I have seen wars, schisms, divisions, and no end to strife. The battles blur together; the names and places change, yet for the victims of strife the story remains the same. Some, we reach in time to prevent loss of life or limb; the lucky ones go home, the not-so-lucky return to the fray, and too often the only peace in these troubled times is found by those whom we return to the earth, the sky, or the sea.
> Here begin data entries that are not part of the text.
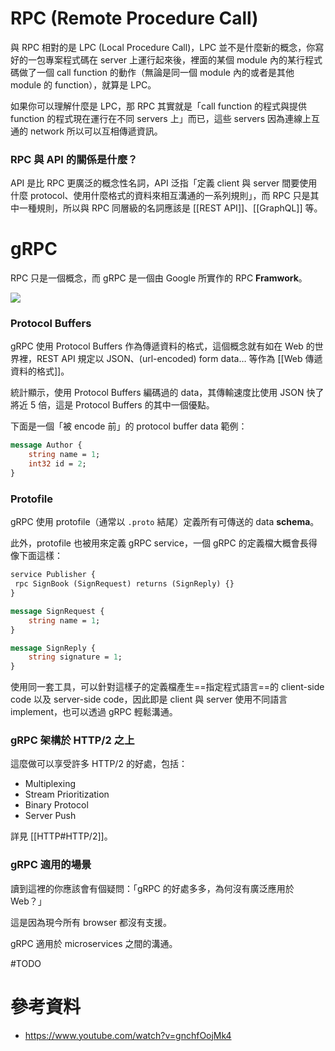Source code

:# RPC (Remote Procedure Call)

與 RPC 相對的是 LPC (Local Procedure Call)，LPC 並不是什麼新的概念，你寫好的一包專案程式碼在 server 上運行起來後，裡面的某個 module 內的某行程式碼做了一個 call function 的動作（無論是同一個 module 內的或者是其他 module 的 function），就算是 LPC。

如果你可以理解什麼是 LPC，那 RPC 其實就是「call function 的程式與提供 function 的程式現在運行在不同 servers 上」而已，這些 servers 因為連線上互通的 network 所以可以互相傳遞資訊。

### RPC 與 API 的關係是什麼？

API 是比 RPC 更廣泛的概念性名詞，API 泛指「定義 client 與 server 間要使用什麼 protocol、使用什麼格式的資料來相互溝通的一系列規則」，而 RPC 只是其中一種規則，所以與 RPC 同層級的名詞應該是 [[REST API]]、[[GraphQL]] 等。

# gRPC

RPC 只是一個概念，而 gRPC 是一個由 Google 所實作的 RPC **Framwork**。

![](<https://raw.githubusercontent.com/Jamison-Chen/KM-software/master/img/Screenshot 2023-06-04 at 5.11.18 PM.png>)

### Protocol Buffers

gRPC 使用 Protocol Buffers 作為傳遞資料的格式，這個概念就有如在 Web 的世界裡，REST API 規定以 JSON、(url-encoded) form data… 等作為 [[Web 傳遞資料的格式]]。

統計顯示，使用 Protocol Buffers 編碼過的 data，其傳輸速度比使用 JSON 快了將近 5 倍，這是 Protocol Buffers 的其中一個優點。

下面是一個「被 encode 前」的 protocol buffer data 範例：

```protobuf
message Author {
    string name = 1;
    int32 id = 2;
}
```

### Protofile

gRPC 使用 protofile（通常以 `.proto` 結尾）定義所有可傳送的 data **schema**。

此外，protofile 也被用來定義 gRPC service，一個 gRPC 的定義檔大概會長得像下面這樣：

```protobuf
service Publisher {
 rpc SignBook (SignRequest) returns (SignReply) {}
}

message SignRequest {
    string name = 1;
}

message SignReply {
    string signature = 1;
}
```

使用同一套工具，可以針對這樣子的定義檔產生==指定程式語言==的 client-side code 以及 server-side code，因此即是 client 與 server 使用不同語言 implement，也可以透過 gRPC 輕鬆溝通。

### gRPC 架構於 HTTP/2 之上

這麼做可以享受許多 HTTP/2 的好處，包括：

- Multiplexing
- Stream Prioritization
- Binary Protocol
- Server Push

詳見 [[HTTP#HTTP/2]]。

### gRPC 適用的場景

讀到這裡的你應該會有個疑問：「gRPC 的好處多多，為何沒有廣泛應用於 Web？」

這是因為現今所有 browser 都沒有支援。

gRPC 適用於 microservices 之間的溝通。

#TODO 

# 參考資料

- <https://www.youtube.com/watch?v=gnchfOojMk4>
And, occasionally, something happens to interrupt the cycle of rending and mending: peace, or something intervenes to remove the medic from the fray. I do not doubt that the battle rages on, that soldiers and civilians alike continue to die for the whims, fears, and insecurities of a few.

With one fewer healer to bind the wounds and treat the wounded, the battlegrounds may claim a slightly higher toll. Or perhaps, with a slightly greater risk, the chance of arms clashing might actually diminish; in my absence, I lack the perspective to offer anything from this place save conjecture and suppositions.

For better or for worse, I find myself absent from the battleground, in a place where the memory of conflict has faded from the minds of most people. Were it within my power, I would create a shield around this world, a hidden wall to shelter this place from the winds of war. Yet by so doing, would I then attract the very sort of attention I wished to divert? For to some minds, that which is protected behind a wall must be valuable, and strong walls may indicate that the inhabitants cannot rely on force of arms to protect themselves and all they hold dear.

But the simple truth is that I possess no such shield to lend this world. It would appear they have had no need for any such shield, whether or not it such intervention is appropriate or ethical. All possibility aside, I could foresee lengthy deliberation and debate at levels far above my pay grade to determine whether or not such intervention would be ethical and to consider the consequences.

Truth be known, politicians and philosophers have been trying to work out a coherent policy on intervention for almost as long as one culture has had the wherewithal to come in contact with other cultures. Perhaps they have formulated an answer everyone will live by in my absence and I have not heard because I have not been anywhere that such news would be heard.

The local population calls this place Atlantis. Ironic, they should choose that name for this place, when I wrestle still with the guilt for playing a part in the fate of that culture. What are the chances that they remember, that any of them might be survivors of that long-ago cataclysm? How many of the original Atlanteans were able to escape the violence that destroyed their home? Are there any others that remember ten thousand years of folly that destroyed Mu and Atlantis, shattered entire worlds, and changed the face of the sky for all time?

In light of what I have seen here, I would hope that this Atlantis fares better than the original. Perhaps, in being here, I can in some small way find absolution for past actions. Though by bringing the past into the present, do I then tie the fate of the present to that past? By my involvement, do I then draw them in and doom them to repeat the cycle? Or do we move on?

So many faces visit me in my dreams. Their shattered limbs and broken bodies offer blood-soaked testimony to my failure to find and teach the Song, the only thing I know that has united a people and fostered a common vision, a shared understanding, a single community. In this place characterized by rifts and schisms, when the only true cure comes from within, how can I call myself a healer? Which is more abhorrent: the foe they struggle against, the cost of the struggle, or a person who sacrifices trusting lives on the altar of duty to perpetuate the Discord?

Which are saints, which are sinners, and which are the monsters, indeed?